The Republican Party was on the defensive yesterday after two of its leading presidential hopefuls indicated that they had sympathy for parents unwilling to vaccinate their children against infectious diseases, even in the midst of a dangerous outbreak of measles centred in California.
One day after both Senator Rand Paul and Governor Chris Christie publicly questioned the requirement for parents to vaccinate their offspring, the Speaker of the House in Congress, John Boehner, said all children in the United States should be vaccinated. So far the outbreak, which has been traced back to the Disneyland theme park in California, has infected more than 100 people in the US.
Christie, the Governor of New Jersey, made his comments on Tuesday while touring MedImmune, a medical vaccine company in Cambridge, during a three-day trade mission to Britain that ended yesterday. He told reporters accompanying him that parents "need some measure of choice" on the matter.

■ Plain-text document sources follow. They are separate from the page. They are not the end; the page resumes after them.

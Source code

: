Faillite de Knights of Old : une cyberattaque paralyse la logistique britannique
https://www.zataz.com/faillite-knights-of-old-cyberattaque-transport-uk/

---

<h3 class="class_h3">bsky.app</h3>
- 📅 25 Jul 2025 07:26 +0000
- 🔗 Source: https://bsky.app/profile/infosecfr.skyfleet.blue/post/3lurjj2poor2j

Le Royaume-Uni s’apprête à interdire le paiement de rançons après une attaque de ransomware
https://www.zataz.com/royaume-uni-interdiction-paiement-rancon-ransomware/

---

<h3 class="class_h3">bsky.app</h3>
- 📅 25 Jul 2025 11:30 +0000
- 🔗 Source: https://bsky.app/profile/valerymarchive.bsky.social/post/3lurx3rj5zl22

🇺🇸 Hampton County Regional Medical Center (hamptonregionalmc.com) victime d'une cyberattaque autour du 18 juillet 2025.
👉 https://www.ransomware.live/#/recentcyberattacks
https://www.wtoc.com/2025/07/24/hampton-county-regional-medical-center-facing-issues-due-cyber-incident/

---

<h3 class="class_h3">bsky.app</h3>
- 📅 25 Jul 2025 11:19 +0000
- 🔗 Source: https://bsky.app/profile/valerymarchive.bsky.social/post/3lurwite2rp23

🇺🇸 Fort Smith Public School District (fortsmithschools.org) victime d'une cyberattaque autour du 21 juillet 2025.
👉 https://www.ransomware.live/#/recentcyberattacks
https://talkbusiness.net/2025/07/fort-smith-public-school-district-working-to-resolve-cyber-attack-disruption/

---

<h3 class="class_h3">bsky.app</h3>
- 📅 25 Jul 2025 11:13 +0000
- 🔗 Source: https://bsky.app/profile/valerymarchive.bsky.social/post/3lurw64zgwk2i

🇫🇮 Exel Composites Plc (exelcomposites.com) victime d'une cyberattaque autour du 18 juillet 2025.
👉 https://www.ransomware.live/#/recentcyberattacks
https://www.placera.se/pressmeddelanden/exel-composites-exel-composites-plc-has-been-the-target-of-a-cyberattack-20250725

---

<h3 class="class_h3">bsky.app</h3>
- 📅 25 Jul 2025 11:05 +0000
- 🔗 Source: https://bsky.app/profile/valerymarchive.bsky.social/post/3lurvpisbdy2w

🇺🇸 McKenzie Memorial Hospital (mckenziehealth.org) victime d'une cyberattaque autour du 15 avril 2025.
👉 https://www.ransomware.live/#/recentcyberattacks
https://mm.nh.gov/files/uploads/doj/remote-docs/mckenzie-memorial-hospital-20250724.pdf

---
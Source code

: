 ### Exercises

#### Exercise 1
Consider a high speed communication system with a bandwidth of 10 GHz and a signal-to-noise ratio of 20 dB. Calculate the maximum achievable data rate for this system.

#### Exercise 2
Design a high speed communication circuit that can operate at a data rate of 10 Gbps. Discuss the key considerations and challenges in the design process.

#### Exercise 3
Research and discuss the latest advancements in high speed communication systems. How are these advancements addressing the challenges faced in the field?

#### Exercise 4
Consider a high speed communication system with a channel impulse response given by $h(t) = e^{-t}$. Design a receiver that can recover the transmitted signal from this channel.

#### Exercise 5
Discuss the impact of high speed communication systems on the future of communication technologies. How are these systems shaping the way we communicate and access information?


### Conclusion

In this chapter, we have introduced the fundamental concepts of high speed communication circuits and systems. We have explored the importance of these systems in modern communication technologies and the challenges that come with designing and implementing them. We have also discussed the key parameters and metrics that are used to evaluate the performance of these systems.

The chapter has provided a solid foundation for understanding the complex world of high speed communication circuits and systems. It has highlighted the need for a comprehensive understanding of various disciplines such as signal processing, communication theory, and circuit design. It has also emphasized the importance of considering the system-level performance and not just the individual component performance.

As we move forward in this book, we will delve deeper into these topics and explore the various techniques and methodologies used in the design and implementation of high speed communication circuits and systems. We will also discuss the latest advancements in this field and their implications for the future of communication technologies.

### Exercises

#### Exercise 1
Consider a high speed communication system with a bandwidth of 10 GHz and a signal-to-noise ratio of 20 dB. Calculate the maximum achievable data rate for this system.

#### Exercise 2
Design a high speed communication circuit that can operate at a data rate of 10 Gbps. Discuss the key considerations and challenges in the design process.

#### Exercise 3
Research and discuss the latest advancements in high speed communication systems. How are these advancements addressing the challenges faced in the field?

In an interview with CNBC, Paul was more forthright. "The state doesn't own your children," he said, adding that he had deliberately spread out the vaccinations of his own children so they didn't receive too many at one time. He said he had "heard of many tragic cases of walking, talking normal children who wound up with profound mental disorders after vaccines". But he offered no details.
A so-called "anti-vaxxers" movement has grown up in the US in recent years, thanks in part to a widely debunked 1998 report in the Lancet, the British medical journal, suggesting a link between MMR vaccinations against measles and the onset of autism in children.